Many others move willy nilly and there is sod all anyone can do about it. And given the shortage of adequate stadiums, especially in Indonesia, the moves border on nonsensical.

Persiram Raja Ampat, for example, are from Papua but last season they played their home games in Sleman on Java, thousands of kilometres and two time zones to the west!

News in Malaysia recently that Kuala Lumpur FA are looking at playing their home games next season at the historic Merdeka Stadium (left). Their fans have had a torrid time in recent seasons what with a slide down the leagues, a match fixing scandal and more homes than itinerant buskers. The move to Merdeka Stadium could well be a popular choice; certainly for me; with budget airlines and a convenient kick off time I could get there for a game and be home for a late dinner!

One of the beauties of the Merdeka Stadium is how central it is. Well served by public transport and close to plenty of dining opportunities. Many new grounds in Indonesia lack any of that. And Persib are looking to postpone their move to their new stadium, Lautan Api Stadium, because of poor access facilities. They will make their first foray into the Asian Champions League, or the AFC Cup, using Si Jalak Harupat Stadium which is hardly blessed with good access...a narrow lane it can best be described as.

The promotion of Pusamania Borneo to the Indonesia Super League has put Putra Samarinda in a bit of a spot. Last season they were using the cavernous Palaran Stadium for their games in front of a few hundred but Pusamania's rise suggests they may move on. Which is ironic because Pusamania were formed by fans of Pusam upset with the new owners.

Anyways, Pusam have been linked with moves to Sleman and most recently Bali. Perhaps they could move to Madura?!

PSM celebrate their centenary next season and to commemorate...they have done nothing. Last season they played their home games in Surabaya, another island another time zone, but things are less clear for the 2015 campaign with their own stadium in Makassar still considered unfit for use.

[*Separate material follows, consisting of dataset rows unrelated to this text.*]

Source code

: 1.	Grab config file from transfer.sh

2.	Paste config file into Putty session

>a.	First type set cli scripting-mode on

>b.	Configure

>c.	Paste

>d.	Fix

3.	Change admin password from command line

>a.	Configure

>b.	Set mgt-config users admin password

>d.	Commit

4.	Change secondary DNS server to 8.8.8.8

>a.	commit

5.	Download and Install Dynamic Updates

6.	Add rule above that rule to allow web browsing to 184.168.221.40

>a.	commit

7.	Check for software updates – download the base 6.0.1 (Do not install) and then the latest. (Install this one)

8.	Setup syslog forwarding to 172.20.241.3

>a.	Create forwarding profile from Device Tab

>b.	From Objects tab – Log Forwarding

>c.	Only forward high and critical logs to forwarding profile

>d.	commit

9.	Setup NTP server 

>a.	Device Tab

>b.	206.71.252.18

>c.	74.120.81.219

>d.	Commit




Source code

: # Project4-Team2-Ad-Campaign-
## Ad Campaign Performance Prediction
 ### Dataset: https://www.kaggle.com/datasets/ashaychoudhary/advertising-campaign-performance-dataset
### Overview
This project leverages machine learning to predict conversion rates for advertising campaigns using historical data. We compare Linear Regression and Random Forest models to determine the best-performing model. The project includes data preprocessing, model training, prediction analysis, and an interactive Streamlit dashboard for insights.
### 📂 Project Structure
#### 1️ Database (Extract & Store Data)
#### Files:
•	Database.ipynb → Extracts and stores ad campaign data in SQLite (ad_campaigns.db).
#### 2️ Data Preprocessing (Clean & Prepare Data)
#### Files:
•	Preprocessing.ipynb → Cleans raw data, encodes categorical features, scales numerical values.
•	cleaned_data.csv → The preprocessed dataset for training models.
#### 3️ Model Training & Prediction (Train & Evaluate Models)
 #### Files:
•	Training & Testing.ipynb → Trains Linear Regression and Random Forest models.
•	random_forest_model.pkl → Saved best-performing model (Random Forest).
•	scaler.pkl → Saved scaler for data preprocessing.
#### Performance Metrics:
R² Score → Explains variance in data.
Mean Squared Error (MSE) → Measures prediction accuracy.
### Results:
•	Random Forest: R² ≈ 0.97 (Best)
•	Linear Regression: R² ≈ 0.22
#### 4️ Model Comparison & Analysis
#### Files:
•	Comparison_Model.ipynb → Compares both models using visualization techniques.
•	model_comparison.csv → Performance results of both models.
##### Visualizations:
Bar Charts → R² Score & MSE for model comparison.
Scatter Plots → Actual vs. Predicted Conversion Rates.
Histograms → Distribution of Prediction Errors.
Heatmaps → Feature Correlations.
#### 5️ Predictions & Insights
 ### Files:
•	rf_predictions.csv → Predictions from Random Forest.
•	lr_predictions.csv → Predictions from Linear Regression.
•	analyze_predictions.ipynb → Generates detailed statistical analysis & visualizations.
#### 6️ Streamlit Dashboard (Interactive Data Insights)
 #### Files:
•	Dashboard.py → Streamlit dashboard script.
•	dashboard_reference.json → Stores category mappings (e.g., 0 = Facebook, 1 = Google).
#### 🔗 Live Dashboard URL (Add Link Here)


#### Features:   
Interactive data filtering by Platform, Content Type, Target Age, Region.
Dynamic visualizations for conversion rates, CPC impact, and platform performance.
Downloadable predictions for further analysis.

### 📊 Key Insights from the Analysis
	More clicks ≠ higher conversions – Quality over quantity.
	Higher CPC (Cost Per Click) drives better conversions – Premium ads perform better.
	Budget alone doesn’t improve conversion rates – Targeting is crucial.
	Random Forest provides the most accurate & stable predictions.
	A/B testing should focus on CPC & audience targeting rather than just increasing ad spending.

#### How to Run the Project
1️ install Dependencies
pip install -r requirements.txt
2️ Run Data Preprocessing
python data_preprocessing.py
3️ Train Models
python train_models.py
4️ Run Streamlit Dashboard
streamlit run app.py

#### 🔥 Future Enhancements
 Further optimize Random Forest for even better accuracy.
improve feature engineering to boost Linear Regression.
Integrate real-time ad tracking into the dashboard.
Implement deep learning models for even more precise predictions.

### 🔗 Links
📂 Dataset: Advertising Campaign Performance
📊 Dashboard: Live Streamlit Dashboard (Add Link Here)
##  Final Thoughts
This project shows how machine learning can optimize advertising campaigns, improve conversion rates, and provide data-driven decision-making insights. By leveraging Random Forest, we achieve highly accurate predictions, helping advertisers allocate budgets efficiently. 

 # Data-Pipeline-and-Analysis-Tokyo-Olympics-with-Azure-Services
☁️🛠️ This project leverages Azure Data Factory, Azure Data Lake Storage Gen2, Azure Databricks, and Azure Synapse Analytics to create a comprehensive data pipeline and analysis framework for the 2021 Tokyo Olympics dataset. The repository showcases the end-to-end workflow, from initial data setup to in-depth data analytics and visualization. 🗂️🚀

I could write a book on the ground changes in Indonesian football in recent years and there are no dount plenty of posts concerning this topic with the likes of Pelita Jaya and Persitara cropping up frequently but it's not just Indonesia that has these problems though they do have more than most and the sprawling nature of the country, 17,000 islands, three time zones etc, makes their issues much more fun. Tiny Singapore is struggling.

Next year it hosts the SEA Games and has already begun selling merchandise...which will no doubt be available after the event at knock down prices so just wait lah.

The games have caused the authorities to juggle their meagre resources with the skill of a geographically challenged card shark. Tampines Rovers come from Tampines in the east of the island. Their stadium was demolished to make way for some new kind of integrated, leveraged hub with inter connectivity and key nodal points that provide an aspirational lifestyle for the eternally deluded etc.

The Stags have been forced to play home games in Clementi, in the west of the island, in recent years and next season could be forced to play in Jurong which is even further west.

It does seem to be all change in the west as champions Warriors have been told they will not be able to use Choa Chu Kang Stadium and have been moved to Woodlands in the north. Of course, Woodlands won't need their stadium any more after they merge with Hougang United.

Oh, and Home United, who were forced to do without their Bishan Stadium a few years back, will also be on the move to accommodate the SEA Games.

Yearbooks with complete info on the season ahead and facts about the teams and the players and the stadiums have never caught on in this part of the world. While Kicker Sonderheft and Rothmans Football Yearbook are considered reverently by connoisseurs of the game, here anything you write today is usually redundant a few hours later!